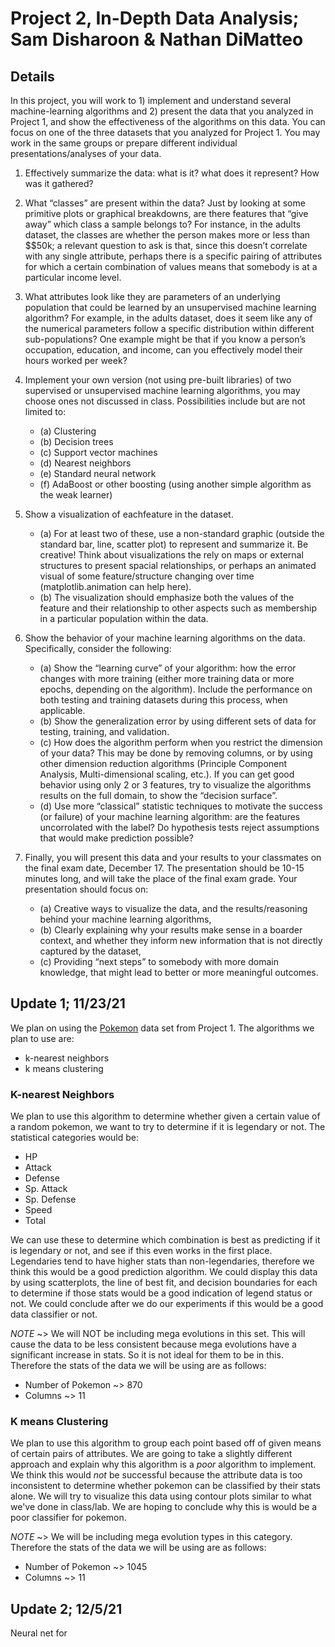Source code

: # Project 2, In-Depth Data Analysis; Sam Disharoon & Nathan DiMatteo

## Details

In this project, you will work to 1) implement and understand several machine-learning algorithms and 2)
present the data that you analyzed in Project 1, and show the effectiveness of the algorithms on this data.
You can focus on one of the three datasets that you analyzed for Project 1. You may work in the same
groups or prepare different individual presentations/analyses of your data.

1. Effectively summarize the data: what is it? what does it represent? How was it gathered?
2. What “classes” are present within the data? Just by looking at some primitive plots or graphical breakdowns, are there features that “give away” which class a sample belongs to? For instance, in the adults dataset, the classes are whether the person makes more or less than $\$50k; a relevant question to ask is that, since this doesn’t correlate with any single attribute, perhaps there is a specific pairing of attributes for which a certain combination of values means that somebody is at a particular income level.
3. What attributes look like they are parameters of an underlying population that could be learned by an unsupervised machine learning algorithm? For example, in the adults dataset, does it seem like any of the numerical parameters follow a specific distribution within different sub-populations? One example might be that if you know a person’s occupation, education, and income, can you effectively model their hours worked per week?
4. Implement your own version (not using pre-built libraries) of two supervised or unsupervised machine learning algorithms, you may choose ones not discussed in class. Possibilities include but are not limited to:

    - (a) Clustering
    - (b) Decision trees
    - (c) Support vector machines
    - (d) Nearest neighbors
    - (e) Standard neural network
    - (f) AdaBoost or other boosting (using another simple algorithm as the weak learner)
5. Show a visualization of eachfeature in the dataset.

    - (a) For at least two of these, use a non-standard graphic (outside the standard bar, line, scatter plot) to represent and summarize it. Be creative! Think about visualizations the rely on maps or external structures to present spacial relationships, or perhaps an animated visual of some feature/structure changing over time (matplotlib.animation can help here).
    - (b) The visualization should emphasize both the values of the feature and their relationship to other aspects such as membership in a particular population within the data.
6. Show the behavior of your machine learning algorithms on the data. Specifically, consider the following:

    - (a) Show the “learning curve” of your algorithm: how the error changes with more training (either
    more training data or more epochs, depending on the algorithm). Include the performance on both testing and training datasets during this process, when applicable.
    - (b) Show the generalization error by using different sets of data for testing, training, and validation.
    - (c) How does the algorithm perform when you restrict the dimension of your data? This may be done by removing columns, or by using other dimension reduction algorithms (Principle Component Analysis, Multi-dimensional scaling, etc.). If you can get good behavior using only 2 or 3 features, try to visualize the algorithms results on the full domain, to show the “decision surface”.
    - (d) Use more “classical” statistic techniques to motivate the success (or failure) of your machine learning algorithm: are the features uncorrolated with the label? Do hypothesis tests reject assumptions that would make prediction possible?
7. Finally, you will present this data and your results to your classmates on the final exam date, December 17. The presentation should be 10-15 minutes long, and will take the place of the final exam grade. Your presentation should focus on:

    - (a) Creative ways to visualize the data, and the results/reasoning behind your machine learning algorithms,
    - (b) Clearly explaining why your results make sense in a boarder context, and whether they inform new information that is not directly captured by the dataset,
    - (c) Providing “next steps” to somebody with more domain knowledge, that might lead to better or more meaningful outcomes.
    

## Update 1; 11/23/21

We plan on using the [Pokemon](https://www.kaggle.com/hamdallak/the-world-of-pokemons?select=pokemons+dataset.csv) data set from Project 1. The algorithms we plan to use are: 
- k-nearest neighbors
- k means clustering

### K-nearest Neighbors

We plan to use this algorithm to determine whether given a certain value of a random pokemon, we want to try to determine if it is legendary or not. The statistical categories would be:
- HP
- Attack
- Defense
- Sp. Attack
- Sp. Defense
- Speed
- Total 

We can use these to determine which combination is best as predicting if it is legendary or not, and see if this even works in the first place. Legendaries tend to have higher stats than non-legendaries, therefore we think this would be a good prediction algorithm. We could display this data by using scatterplots, the line of best fit, and decision boundaries for each to determine if those stats would be a good indication of legend status or not. We could conclude after we do our experiments if this would be a good data classifier or not. 

*NOTE* ~> We will NOT be including mega evolutions in this set. This will cause the data to be less consistent because mega evolutions have a significant increase in stats. So it is not ideal for them to be in this. Therefore the stats of the data we will be using are as follows:
- Number of Pokemon ~> 870
- Columns ~> 11

### K means Clustering

We plan to use this algorithm to group each point based off of given means of certain pairs of attributes. We are going to take a slightly different approach and explain why this algorithm is a _poor_ algorithm to implement. We think this would _not_ be successful because the attribute data is too inconsistent to determine whether pokemon can be classified by their stats alone. We will try to visualize this data using contour plots similar to what we've done in class/lab. We are hoping to conclude why this is would be a poor classifier for pokemon. 

*NOTE* ~> We will be including mega evolution types in this category. Therefore the stats of the data we will be using are as follows:
- Number of Pokemon ~> 1045
- Columns ~> 11

## Update 2; 12/5/21

Neural net for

### [TASK PROMPT]
Once the pictures are set aside, reproduce the records in full and exactly.

### [WRITTEN ANSWER]
Source code

: # Project 2, In-Depth Data Analysis; Sam Disharoon & Nathan DiMatteo

## Details

In this project, you will work to 1) implement and understand several machine-learning algorithms and 2)
present the data that you analyzed in Project 1, and show the effectiveness of the algorithms on this data.
You can focus on one of the three datasets that you analyzed for Project 1. You may work in the same
groups or prepare different individual presentations/analyses of your data.

1. Effectively summarize the data: what is it? what does it represent? How was it gathered?
2. What “classes” are present within the data? Just by looking at some primitive plots or graphical breakdowns, are there features that “give away” which class a sample belongs to? For instance, in the adults dataset, the classes are whether the person makes more or less than $\$50k; a relevant question to ask is that, since this doesn’t correlate with any single attribute, perhaps there is a specific pairing of attributes for which a certain combination of values means that somebody is at a particular income level.
3. What attributes look like they are parameters of an underlying population that could be learned by an unsupervised machine learning algorithm? For example, in the adults dataset, does it seem like any of the numerical parameters follow a specific distribution within different sub-populations? One example might be that if you know a person’s occupation, education, and income, can you effectively model their hours worked per week?
4. Implement your own version (not using pre-built libraries) of two supervised or unsupervised machine learning algorithms, you may choose ones not discussed in class. Possibilities include but are not limited to:

    - (a) Clustering
    - (b) Decision trees
    - (c) Support vector machines
    - (d) Nearest neighbors
    - (e) Standard neural network
    - (f) AdaBoost or other boosting (using another simple algorithm as the weak learner)
5. Show a visualization of eachfeature in the dataset.

    - (a) For at least two of these, use a non-standard graphic (outside the standard bar, line, scatter plot) to represent and summarize it. Be creative! Think about visualizations the rely on maps or external structures to present spacial relationships, or perhaps an animated visual of some feature/structure changing over time (matplotlib.animation can help here).
    - (b) The visualization should emphasize both the values of the feature and their relationship to other aspects such as membership in a particular population within the data.
6. Show the behavior of your machine learning algorithms on the data. Specifically, consider the following:

    - (a) Show the “learning curve” of your algorithm: how the error changes with more training (either
    more training data or more epochs, depending on the algorithm). Include the performance on both testing and training datasets during this process, when applicable.
    - (b) Show the generalization error by using different sets of data for testing, training, and validation.
    - (c) How does the algorithm perform when you restrict the dimension of your data? This may be done by removing columns, or by using other dimension reduction algorithms (Principle Component Analysis, Multi-dimensional scaling, etc.). If you can get good behavior using only 2 or 3 features, try to visualize the algorithms results on the full domain, to show the “decision surface”.
    - (d) Use more “classical” statistic techniques to motivate the success (or failure) of your machine learning algorithm: are the features uncorrolated with the label? Do hypothesis tests reject assumptions that would make prediction possible?
7. Finally, you will present this data and your results to your classmates on the final exam date, December 17. The presentation should be 10-15 minutes long, and will take the place of the final exam grade. Your presentation should focus on:

    - (a) Creative ways to visualize the data, and the results/reasoning behind your machine learning algorithms,
    - (b) Clearly explaining why your results make sense in a boarder context, and whether they inform new information that is not directly captured by the dataset,
    - (c) Providing “next steps” to somebody with more domain knowledge, that might lead to better or more meaningful outcomes.
    

## Update 1; 11/23/21

We plan on using the [Pokemon](https://www.kaggle.com/hamdallak/the-world-of-pokemons?select=pokemons+dataset.csv) data set from Project 1. The algorithms we plan to use are: 
- k-nearest neighbors
- k means clustering

### K-nearest Neighbors

We plan to use this algorithm to determine whether given a certain value of a random pokemon, we want to try to determine if it is legendary or not. The statistical categories would be:
- HP
- Attack
- Defense
- Sp. Attack
- Sp. Defense
- Speed
- Total 

We can use these to determine which combination is best as predicting if it is legendary or not, and see if this even works in the first place. Legendaries tend to have higher stats than non-legendaries, therefore we think this would be a good prediction algorithm. We could display this data by using scatterplots, the line of best fit, and decision boundaries for each to determine if those stats would be a good indication of legend status or not. We could conclude after we do our experiments if this would be a good data classifier or not. 

*NOTE* ~> We will NOT be including mega evolutions in this set. This will cause the data to be less consistent because mega evolutions have a significant increase in stats. So it is not ideal for them to be in this. Therefore the stats of the data we will be using are as follows:
- Number of Pokemon ~> 870
- Columns ~> 11

### K means Clustering

We plan to use this algorithm to group each point based off of given means of certain pairs of attributes. We are going to take a slightly different approach and explain why this algorithm is a _poor_ algorithm to implement. We think this would _not_ be successful because the attribute data is too inconsistent to determine whether pokemon can be classified by their stats alone. We will try to visualize this data using contour plots similar to what we've done in class/lab. We are hoping to conclude why this is would be a poor classifier for pokemon. 

*NOTE* ~> We will be including mega evolution types in this category. Therefore the stats of the data we will be using are as follows:
- Number of Pokemon ~> 1045
- Columns ~> 11

## Update 2; 12/5/21

Neural net for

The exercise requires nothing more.